Crystal chemistry of the olivine-type LixFePO4 system (0⩽x⩽1) between 25 and 370 °C

The crystal chemistry of two initial mixtures of LiFePO4 and heterosite FePO4 (0.5LiFePO4 + 0.5FePO4; 0.75LiFePO4 + 0.25FePO4) was investigated through Neutron diffraction at 350 and 370 °C, respectively, and at room temperature after cooling. At 350 and 370 °C, Li0.5FePO4 and Li0.75FePO4 are refined as olivine-type single phases, in which Li+ ions are disordered.
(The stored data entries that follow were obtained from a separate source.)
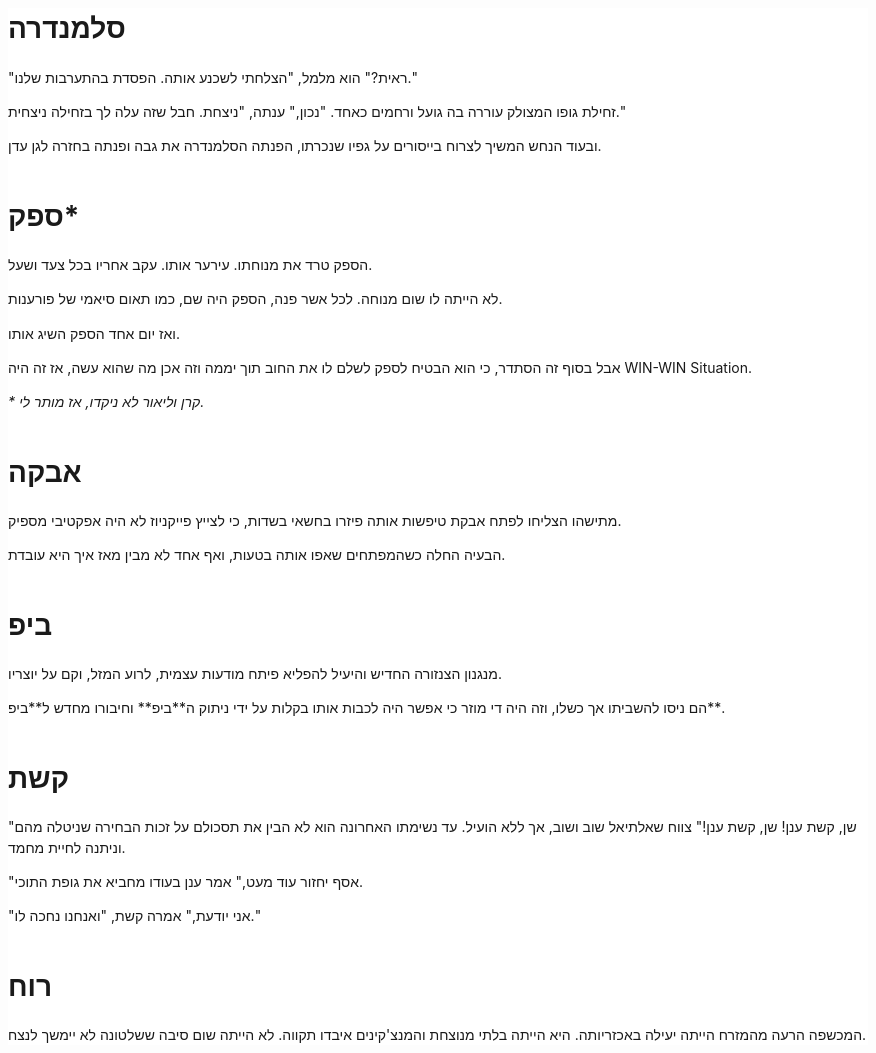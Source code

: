 # סלמנדרה

<span class="css-901oao css-16my406 r-1qd0xha r-ad9z0x r-bcqeeo r-qvutc0">"ראית?" הוא מלמל, "הצלחתי לשכנע אותה. הפסדת בהתערבות שלנו."</span>

<span class="css-901oao css-16my406 r-1qd0xha r-ad9z0x r-bcqeeo r-qvutc0">זחילת גופו המצולק עוררה בה גועל ורחמים כאחד. "נכון," ענתה, "ניצחת. חבל שזה עלה לך בזחילה ניצחית."</span>

<span class="css-901oao css-16my406 r-1qd0xha r-ad9z0x r-bcqeeo r-qvutc0">ובעוד הנחש המשיך לצרוח בייסורים על גפיו שנכרתו, הפנתה הסלמנדרה את גבה ופנתה בחזרה לגן עדן.</span>

# ספק*

הספק טרד את מנוחתו. עירער אותו. עקב אחריו בכל צעד ושעל.

לא הייתה לו שום מנוחה. לכל אשר פנה, הספק היה שם, כמו תאום סיאמי של פורענות.

ואז יום אחד הספק השיג אותו.

אבל בסוף זה הסתדר, כי הוא הבטיח לספק לשלם לו את החוב תוך יממה וזה אכן מה שהוא עשה, אז זה היה WIN-WIN Situation.

_* קרן וליאור לא ניקדו, אז מותר לי._

# אבקה

מתישהו הצליחו לפתח אבקת טיפשות אותה פיזרו בחשאי בשדות, כי לצייץ פייקניוז לא היה אפקטיבי מספיק.

הבעיה החלה כשהמפתחים שאפו אותה בטעות, ואף אחד לא מבין מאז איך היא עובדת.

# ביפ

מנגנון הצנזורה החדיש והיעיל להפליא פיתח מודעות עצמית, לרוע המזל, וקם על יוצריו.

הם ניסו להשביתו אך כשלו, וזה היה די מוזר כי אפשר היה לכבות אותו בקלות על ידי ניתוק ה\*\*ביפ\*\* וחיבורו מחדש ל\*\*ביפ\*\*.

# קשת

"שן, קשת ענן! שן, קשת ענן!" צווח שאלתיאל שוב ושוב, אך ללא הועיל. עד נשימתו האחרונה הוא לא הבין את תסכולם על זכות הבחירה שניטלה מהם וניתנה לחיית מחמד.

"אסף יחזור עוד מעט," אמר ענן בעודו מחביא את גופת התוכי.

"אני יודעת," אמרה קשת, "ואנחנו נחכה לו."

# רוח

המכשפה הרעה מהמזרח הייתה יעילה באכזריותה. היא הייתה בלתי מנוצחת והמנצ'קינים איבדו תקווה. לא הייתה שום סיבה ששלטונה לא יימשך לנצח.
Significant anisotropic microstrains, within the (001)Pmnb planes, occur, which may be accounted for by heterogeneous distance distributions within and between the [100]Pmnb Li+ channels. On cooling back to room temperature, Li0.5FePO4 and Li0.75FePO4 single phases separate into mixtures of FePO4 + Li∼0.64FePO4 and LiFePO4 + Li∼0.64FePO4, respectively. The Li content of this metastable intermediate phase may correspond to the occupancy of 2 out of 3 Li sites within [100]Pmnb Li+ channels. In Li0,64FePO4, average LiO bonds are longer than in LiFePO4, whereas FeO bond lengths are shortened, due to a fraction of Fe(III). This may be at the origin of the metastability of such intermediate phase, and thus of the two-phase mechanism between LiFePO4 and FePO4.